Os problemas, obviamente, permanecem os mesmos: os personagens ainda são deficitários e a protagonista continua bastante apática. Aqui, Percival é mais interessante que no filme, pois não se trata de uma figura caricata e detestável como a versão apresentada pelo longa. As coisas são mais cruas e se desenvolvem com notória rapidez. Em si, a HQ é uma leitura de menos de uma hora de tão rápida que é. Isso se dá pelos lados contrastantes da obra com longas passagens sem a presença de muito texto ou diálogos.
Johnston gosta de frisar a todo o momento a queda do Muro, das instabilidades políticas, das manifestações do povo e sobre a Guerra Fria deixando claro que tem orgulho de ter criado uma história situada neste momento histórico. Porém, de fato, pouco disso é utilizado a favor da narrativa para torna-la mais única. O momento só permite justificar as eventuais viradas sobre agentes duplos e a incerteza sobre quem devemos confiar.
Temos, inclusive, um caso de narrador não confiável. O testemunho de Lorraine para seus supervisores muitas vezes destoa do que é mostrado nos quadrinhos de flashback. Logo, nem mesmo esse recurso é utilizado de modo a provocar o leitor a ficar instigado e solucionar os mistérios e encontrar uma lógica nos acontecimentos por si. O autor se preocupa em contar apenas o mistério ou dos entraves da missão em vez de focar no que realmente importa como o desenvolvimento da protagonista, suas dificuldades e pequenos triunfos. Dificilmente o artista também pontua esses elementos pelas imagens da obra.
O que realmente ajuda a leitura é o fato da história ser mais enxuta e rápida, coisa que o filme falha para encher linguiça com cenas filler ou outras de ação. Aliás, o leitor mais atento e já conhecido da obra de John le Carré que mencionei acima, já deve ter sacado que a versão original de Atômica não chega perto de ter as grandiosas sequências explosivas do filme. O clima é muito mais próximo de um thriller tenso do que de uma história de ação,
A HQ é tão fria quanto seu título original. E para se valer disso, temos a arte minimalista de Sam Hart, apostando sempre em contrastes duríssimos do preto e branco. Os traços, por várias vezes, são bastante desleixados, mas possuem certa poesia. O desenhista opta na abordagem simplória, investindo pouco em cenário para dar foco nos jogos de iluminação vindos de hachuras e outras jogadas boas feitas no papel.

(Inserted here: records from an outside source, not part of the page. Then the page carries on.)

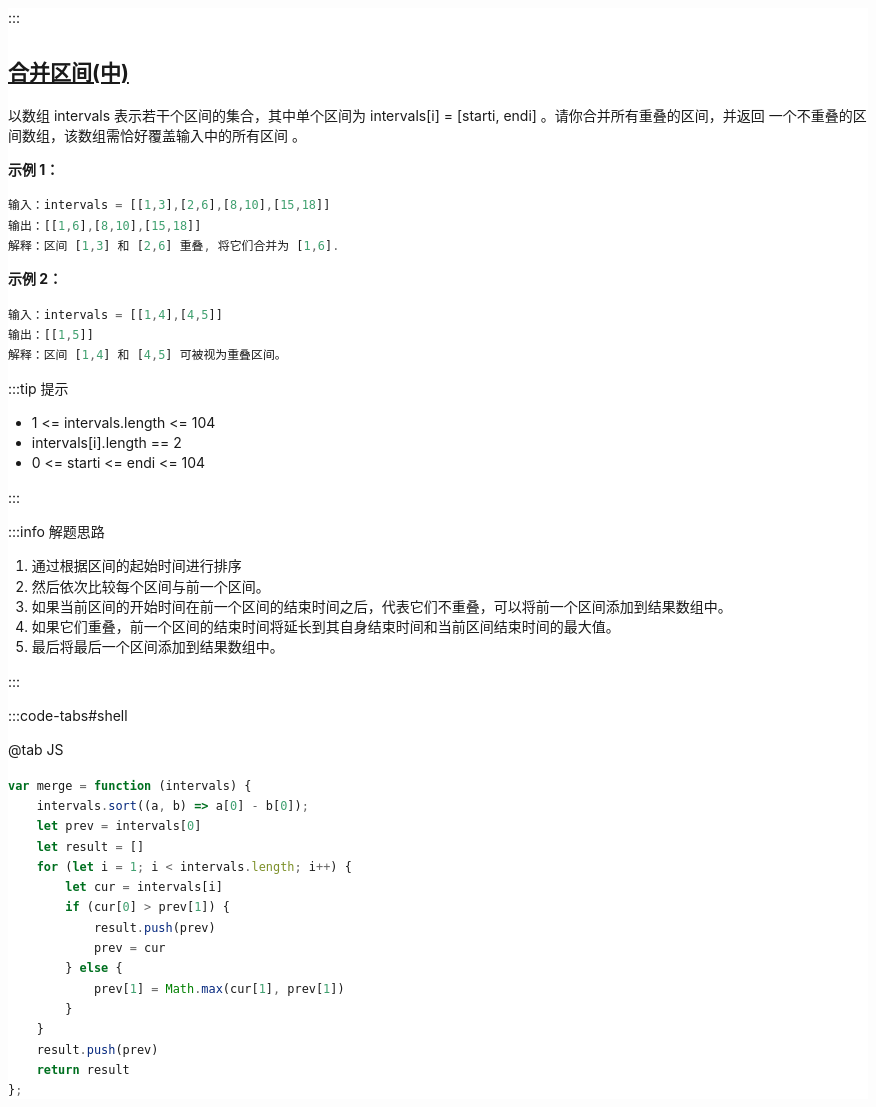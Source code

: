 :::

## [合并区间(中)](https://leetcode.cn/problems/merge-intervals)

以数组 intervals 表示若干个区间的集合，其中单个区间为 intervals[i] = [starti, endi] 。请你合并所有重叠的区间，并返回 一个不重叠的区间数组，该数组需恰好覆盖输入中的所有区间 。

**示例 1：**

```js
输入：intervals = [[1,3],[2,6],[8,10],[15,18]]
输出：[[1,6],[8,10],[15,18]]
解释：区间 [1,3] 和 [2,6] 重叠, 将它们合并为 [1,6].
```

**示例 2：**

```js
输入：intervals = [[1,4],[4,5]]
输出：[[1,5]]
解释：区间 [1,4] 和 [4,5] 可被视为重叠区间。
```


:::tip 提示

* 1 <= intervals.length <= 104
* intervals[i].length == 2
* 0 <= starti <= endi <= 104

:::

:::info 解题思路

1. 通过根据区间的起始时间进行排序
2. 然后依次比较每个区间与前一个区间。
3. 如果当前区间的开始时间在前一个区间的结束时间之后，代表它们不重叠，可以将前一个区间添加到结果数组中。
4. 如果它们重叠，前一个区间的结束时间将延长到其自身结束时间和当前区间结束时间的最大值。
5. 最后将最后一个区间添加到结果数组中。

:::

:::code-tabs#shell

@tab JS

```js
var merge = function (intervals) {
    intervals.sort((a, b) => a[0] - b[0]);
    let prev = intervals[0]
    let result = []
    for (let i = 1; i < intervals.length; i++) {
        let cur = intervals[i]
        if (cur[0] > prev[1]) {
            result.push(prev)
            prev = cur
        } else {
            prev[1] = Math.max(cur[1], prev[1])
        }
    }
    result.push(prev)
    return result
};
```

Nos muitos closes, o traço é também apático para os poucos personagens da história. Muitos deles possuem um design parecido que torna a compreensão dos fatos um tanto confusa em excesso para uma obra assim. Claro, pode ser que tenham achado genial deixar todo mundo parecido para transmitir as incertezas de confiança da protagonista. Porém, na prática, o cenário chega perto do caótico e confundir o leitor certamente não é o caminho da genialidade.
Com uma arte um tanto sem-graça e uma história enxuta e sem carisma, fico impressionado de A Cidade Mais Fria tenha chegado tão longe a ponto de até mesmo virar um longa-metragem. O consenso geral é basicamente o mesmo: os leitores praticamente não ligam muito para o que acontece na história, apenas apreciando uma narrativa rápida e tão pouco original dentro do gênero generoso da espionagem.
Apesar disto, caso tenha sido fisgado pela narrativa do filme, recomendo dar uma olhada na edição da Darkside que merece somente elogios: encadernação de capa dura, papel superior, impressão de alta qualidade, ótima tradução, além de um breve glossário para traduzir as expressões em alemão que foram mantidas conforme os desejos do autor da obra. No fim, Atômica ainda continua sendo uma obra para poucos admiradores. Infelizmente, desta vez, não participo desse grupo.